K3. Clinical trial agreements
For the assessment of clinical trial agreements (CTAs) by the acknowledged medical research ethics committees (MRECs) and CCMO, the revised CCMO Directive on the assessment of clinical trial agreements is followed. The guideline applies to research that falls within the scope of the WMO and involves a written agreement between the parties involved in financing, designing or conducting the trial.
CTA assessment
Based on the CCMO guideline Assessment of research contracts, the assessment of the CTA is limited to two aspects:
- The provisions in the CTA regarding early termination of the medical study or agreement;
- The provisions in the CTA regarding the publication of the results of the medical study.
The ethics committee (acknowledged MREC or CCMO) incidentally also assesses similar provisions in the research protocol.
CTA template
To speed up the submission process, you are strongly advised to use the (unmodified) CTA template. This template was developed and agreed upon by a collaboration of parties united in the Dutch Clinical Research Foundation (DCRF).The parties involved are:
- Collaborating Top Clinical Teaching Hospitals (STZ),
- Dutch Federation of University Medical Centres (NFU),
- the Innovative Medicines Association (VIG),
- Foundation the Netherlands Cancer Institute - Antoni van Leeuwenhoek Hospital (NKI/AvL),
- Association of Contract Research Organisations in the Netherlands (ACRON),
- Princess Máxima Centre for Paediatric Oncology (Máxima).
If, in exceptional cases, an adaptation of the CTA template is nevertheless necessary, the deviation from a clause is preferably recorded in an annex.
CCMO is of the opinion that the clauses in this CTA template concerning the premature termination of research and the disclosure of research results are in line with CCMO guideline Assessment of Research Contracts.
Site Suitability Declaration (VGO)
From 1 November 2021, use of a Site Suitability Declaration(VGO) is mandatory for new studies with a medicinal product. The CTA template includes a paragraph describing that if the contract is signed by the board of directors/directorate before the review committee has approved the study, the board of directors/directorate authorises the investigator, under conditions precedent, to conduct the study at the institution.

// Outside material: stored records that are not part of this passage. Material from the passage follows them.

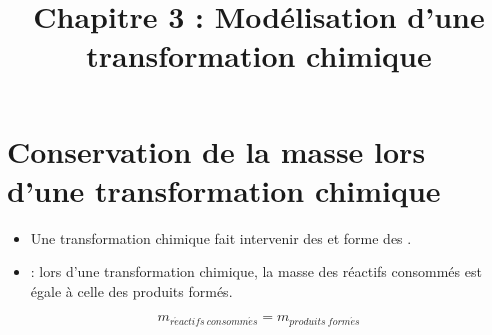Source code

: \documentclass[xcolor={dvipsnames}]{beamer}
\title[CH3 : Transformation chimique]{Chapitre 3 : Modélisation d'une transformation chimique}
\author{}\institute{Collège S$^t$ Bernard}
\begin{document}
\begin{frame}
  \titlepage 
\end{frame}

\section{Conservation de la masse lors d'une transformation chimique}


%	
\begin{frame}

	\begin{alertblock}{}
		\begin{itemize}
			\item Une transformation chimique fait intervenir des  et forme des .
			\item {} : lors d'une transformation chimique, la masse des réactifs consommés est égale à celle des produits formés. \pause
		\end{itemize}
		  
		  \vspace*{-1cm}
		  
		  \begin{LARGE}
			  	
			  \begin{center}
			  	\begin{equation*}
			  		m_{r\acute{e}actifs \: consomm\acute{e}s} = m_{produits \: form\acute{e}s} 
			  	\end{equation*}
			  \end{center}
		  \end{LARGE}
	
		
	\end{alertblock}
\end{frame}
\end{document}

CTA template for industry-sponsored research
A new CTA template for industry-sponsored research has been in use as of 14 February 2024.

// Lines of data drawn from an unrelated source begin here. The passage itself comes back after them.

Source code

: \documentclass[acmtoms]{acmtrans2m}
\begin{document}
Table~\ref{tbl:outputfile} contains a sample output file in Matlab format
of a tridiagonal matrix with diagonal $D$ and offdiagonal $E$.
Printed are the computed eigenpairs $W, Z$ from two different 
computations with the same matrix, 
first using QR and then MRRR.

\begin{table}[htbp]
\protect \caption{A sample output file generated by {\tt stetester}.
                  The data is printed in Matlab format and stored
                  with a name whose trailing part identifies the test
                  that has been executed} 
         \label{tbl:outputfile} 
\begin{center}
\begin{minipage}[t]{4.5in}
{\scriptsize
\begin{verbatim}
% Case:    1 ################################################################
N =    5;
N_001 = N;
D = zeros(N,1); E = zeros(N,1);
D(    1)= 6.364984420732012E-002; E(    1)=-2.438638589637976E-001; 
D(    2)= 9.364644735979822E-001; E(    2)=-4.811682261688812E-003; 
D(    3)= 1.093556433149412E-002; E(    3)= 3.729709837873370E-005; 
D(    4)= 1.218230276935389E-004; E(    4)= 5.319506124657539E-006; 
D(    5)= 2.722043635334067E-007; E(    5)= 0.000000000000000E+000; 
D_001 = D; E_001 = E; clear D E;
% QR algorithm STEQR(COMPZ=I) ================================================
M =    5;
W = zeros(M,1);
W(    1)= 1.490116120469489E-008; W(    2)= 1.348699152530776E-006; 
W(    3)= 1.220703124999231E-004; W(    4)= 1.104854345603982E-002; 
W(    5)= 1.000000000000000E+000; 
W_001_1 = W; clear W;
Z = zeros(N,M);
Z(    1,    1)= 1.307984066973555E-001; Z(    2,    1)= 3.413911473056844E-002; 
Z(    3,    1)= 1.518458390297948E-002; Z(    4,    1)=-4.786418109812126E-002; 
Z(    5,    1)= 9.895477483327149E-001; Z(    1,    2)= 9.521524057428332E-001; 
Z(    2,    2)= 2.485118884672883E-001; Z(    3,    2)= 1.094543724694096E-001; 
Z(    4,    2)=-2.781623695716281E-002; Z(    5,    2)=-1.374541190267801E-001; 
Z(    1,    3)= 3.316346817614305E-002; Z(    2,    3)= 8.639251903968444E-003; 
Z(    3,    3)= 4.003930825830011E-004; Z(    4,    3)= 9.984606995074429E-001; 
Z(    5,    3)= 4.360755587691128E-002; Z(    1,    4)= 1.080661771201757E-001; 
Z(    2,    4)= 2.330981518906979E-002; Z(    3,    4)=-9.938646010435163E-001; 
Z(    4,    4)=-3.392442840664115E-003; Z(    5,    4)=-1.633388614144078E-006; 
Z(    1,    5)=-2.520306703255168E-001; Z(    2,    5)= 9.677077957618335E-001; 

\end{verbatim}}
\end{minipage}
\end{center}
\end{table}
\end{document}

The CTA template for industry-sponsored research has two versions:
- Version A for agreements between sponsor and participating centre;
- Version B when the CRO is involved as a party to fulfil financial obligations to the participating centre and/or the principal investigator.
Note! If this template is used for research other than research with a medicinal product (i.e. research falling within the scope of the WMO, MDR, IVDR, Embryo Act), provisions 21.2 and 21.3 do not apply.

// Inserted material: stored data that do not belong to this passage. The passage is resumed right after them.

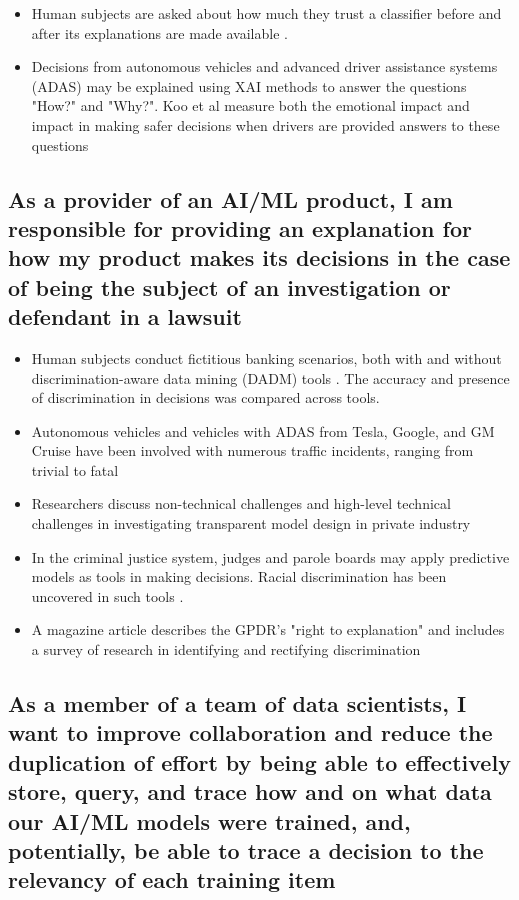 \documentclass{IEEEtran}
\begin{document}
\begin{itemize}
    \item Human subjects are asked about how much they trust a classifier before and after its explanations are made available \cite{Ribeiro:2016:WIT:2939672.2939778}.  
    \item Decisions from autonomous vehicles and advanced driver assistance systems (ADAS) may be explained using XAI methods to answer the questions "How?" and "Why?".  Koo et al measure both the emotional impact and impact in making safer decisions when drivers are provided answers to these questions \cite{Koo2015}
\end{itemize}

\subsection{As a provider of an AI/ML product, I am responsible for providing an explanation for how my product makes its decisions in the case of being the subject of an investigation or defendant in a lawsuit}

\begin{itemize}
    \item Human subjects conduct fictitious banking scenarios, both with and without discrimination-aware data mining (DADM) tools \cite{Berendt2014}.  The accuracy and presence of discrimination in decisions was compared across tools.
    \item Autonomous vehicles and vehicles with ADAS from Tesla, Google, and GM Cruise have been involved with numerous traffic incidents, ranging from trivial to fatal \cite{Read2016} \cite{Tesla2018} \cite{Ackerman2016} \cite{Bhavsar2017} 
    \item Researchers discuss non-technical challenges and high-level technical challenges in investigating transparent model design in private industry \cite{Veale:2018:FAD:3173574.3174014}
    \item In the criminal justice system, judges and parole boards may apply predictive models as tools in making decisions.  Racial discrimination has been uncovered in such tools \cite{Wexler.2017} \cite{Angwin2016}.
    \item A magazine article describes the GPDR's "right to explanation" and includes a survey of research in identifying and rectifying discrimination \cite{Goodman2017EuropeanUR}
\end{itemize}

\subsection{As a member of a team of data scientists, I want to improve collaboration and reduce the duplication of effort by being able to effectively store, query, and trace how and on what data our  AI/ML models were trained, and, potentially, be able to trace a decision to the relevancy of each training item}
\end{document}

A guidance to the templates is also available.
CTA template investigator-initiated research not modified
No new version is yet available for investigator-initiated research (it is still under development). Currently, of this contract type, a choice can be made between a contract template for use with VGO and a contract template for use with a Research Declaration As indicated above, use of the VGO is only mandatory for studies with a medicinal product.
CTA template non-WMO research
A CTA template developed by the DCRF for non-WMO research is also available.
CTA submission
If a CTA is part of the research file, you should have submitted it at the start of the assessment by the assessing ethics committee (accredited METC or CCMO). The sponsor of the research may decide whether to submit a signed version immediately at that time or initially only an unsigned version. The CTA you submit must always bear an attribute with version number.
If the sponsor submits an unsigned version at the start of the review, the sponsor must still submit a signed CTA to the review committee for notification before the review starts. In the accompanying offer letter, you should indicate whether or not the provisions reviewed by the ethics committee have been amended in the signed CTA. The starting point is that the signed version is the same version already approved by the ethics committee.
An amendment concerning the two aspects in the CTA on which the ethics committee adjudicates - criteria early termination and disclosure of study results - is considered a substantial amendment and will have to be reviewed again by the ethics committee. In the accompanying offer letter, you should clearly indicate what the amendments are. Again, after approval of the CTA amendment, a signed CTA must be submitted to the ethics committee for notification. Otherwise, see the procedure described above for the initial review. Adequate version management and a description of the amendments in the various versions are important for quick handling by the review committee.
If no CTA has been concluded, you should mention this in the offer letter accompanying the research file. Without such a passage in the offer letter, the assessing review committee will have to assume that a CTA is part of the research file. In the absence of the CTA, it will have to consider the research file incomplete.
Multicentre studies
In multicentre studies, if CTAs are concluded, at least one CTA is required for case review. This is the reference CTA. For other Dutch centres, a written statement from the sponsor/provider is sufficient. This must state that the CTAs of the other centres are identical to the reference CTA with regard to the two components assessed by the ethics committee. In the absence of such a statement, you must submit the CTAs of all participating centres.